There were many workshops and talks on offer throughout the day and I took time out from bookish pursuits to attend a talk in the Radical History Zone on South-West anarchism in the olden-days by local historian Steve Hunt. I was most inspired and intrigued by the information Hunt presented about the middle-class women of Bristol in the 1830s and 40s who left their cushy Clifton residences to show solidarity for the workers in poorer areas, moving into working-class digs and advocating for better conditions and pay for Bristol’s struggling dockers, factory workers and homeworking seamstresses. And then there was the aforementioned National Clarion Cycling Club, determined to spread people power through the countryside. Armed with wheatpaste and socialist propaganda in their saddlebags they would set off on picnics with tea and crumpets packed, leaving no turnstyle, fencepost or farmgate unadorned with their boldly printed poster proclaiming loudly ‘Fellowship is life! Lack of fellowship is death!’. It seems that long before Critical Mass was a twinkle in anyone’s eye the Clarion Club were escaping their industrial towns and villages and assembling and biking for truth, freedom and, well, the sheer pleasure of it. Brisbane fixie kids take heed!

I scarce had time to consult my program to see what was next when the room was invaded by the very boisterous presence of Ray ‘Roughler’ Jones, a stalwart bad boy of the Welsh punk scene in Swansea. Jones paced up and down the room launching into titillating stories of his time in a rag-tag punk/striptease band with the infamous Ian Bone of Class War. His witty recollections and thick Welsh brogue kept all entertained even if we didn’t know what the bloody hell he was saying half the time. Jones was promoting his new book Drowning on Dry Land, a memoir of booze, drugs, prison, chatting up Marianne Faithful and his time editing Roughler magazine. I left the room mentally exhausted after the indomitable Jones explained he had to ‘fuck off’ and catch a train to Penzance to see a friend. The only thing left to do was to sample some local beers and ciders at the Canteen bar downstairs, a perfect tribute to Jones’ tales of intemperance and indulgence. For the rough and ready of the bookfair crowd there was a follow-up fundraiser/afterparty (the fair costs between £800 and £1000 to run and there is no entrance fee) at an old tailors’ shop down the road with entertainment by COP ON FIRE (Belgium)

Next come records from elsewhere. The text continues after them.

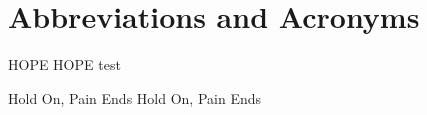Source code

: \chapter{Abbreviations and Acronyms}\label{chapter:abbreviations}

\begin{multicols}{2}
\setlength{\parindent}{0pt}
	HOPE 
	\hfill \break 
	HOPE  test

\columnbreak
 
	Hold On, Pain Ends
 	\hfill \break
	Hold On, Pain Ends

\end{multicols}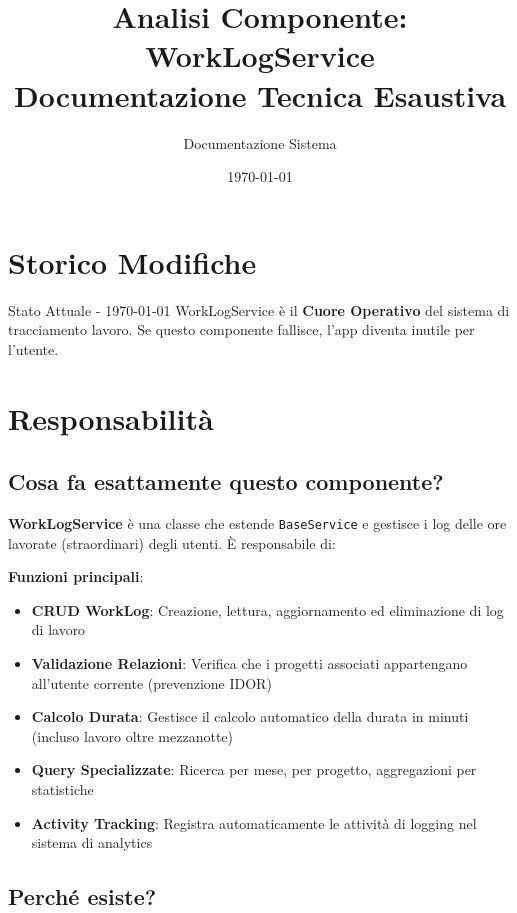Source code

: \documentclass[11pt,a4paper]{article}
\title{\textbf{Analisi Componente: WorkLogService}\\
\large Documentazione Tecnica Esaustiva}
\author{Documentazione Sistema}
\date{\today}
\begin{document}
\maketitle
\tableofcontents
\newpage

\section{Storico Modifiche}

\begin{importantbox}{Stato Attuale - \today}
WorkLogService è il \textbf{Cuore Operativo} del sistema di tracciamento lavoro.
Se questo componente fallisce, l'app diventa inutile per l'utente.
\end{importantbox}

\section{Responsabilità}

\subsection{Cosa fa esattamente questo componente?}

\textbf{WorkLogService} è una classe che estende \texttt{BaseService} e gestisce i log delle ore lavorate (straordinari) degli utenti. È responsabile di:

\textbf{Funzioni principali}:
\begin{itemize}
    \item \textbf{CRUD WorkLog}: Creazione, lettura, aggiornamento ed eliminazione di log di lavoro
    \item \textbf{Validazione Relazioni}: Verifica che i progetti associati appartengano all'utente corrente (prevenzione IDOR)
    \item \textbf{Calcolo Durata}: Gestisce il calcolo automatico della durata in minuti (incluso lavoro oltre mezzanotte)
    \item \textbf{Query Specializzate}: Ricerca per mese, per progetto, aggregazioni per statistiche
    \item \textbf{Activity Tracking}: Registra automaticamente le attività di logging nel sistema di analytics
\end{itemize}

\subsection{Perché esiste?}
\end{document}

D’ONDERHOND (Belgium) and THE DAGGER BROTHERS (Bristol). Although I am of the opinion one can have too much ska and dub-step in one night the bands played with spirit and defused the only fight that arose, commenting on the futility of left-wing activists warring against each other when there is so much else in the world to rise up against. Here here.

In all the bookfair was a fortifying experience for this Brisbane escapee. I marvel at how Bristol can support so many social centres, squats and co-ops and wish this were true also for my own hometown. The event made me rethink my own complacency in getting active in grassroots organising in Brisbane because it seemed to hard, I was too busy, or I couldn’t find a group that exactly represented my politics. After seeing so many self-reliant individuals working hard to confront capitalism through direct action, creativity and mutual-aid I am inspired to join the battle. Coz if it was easy, they wouldn’t call it “struggle” right?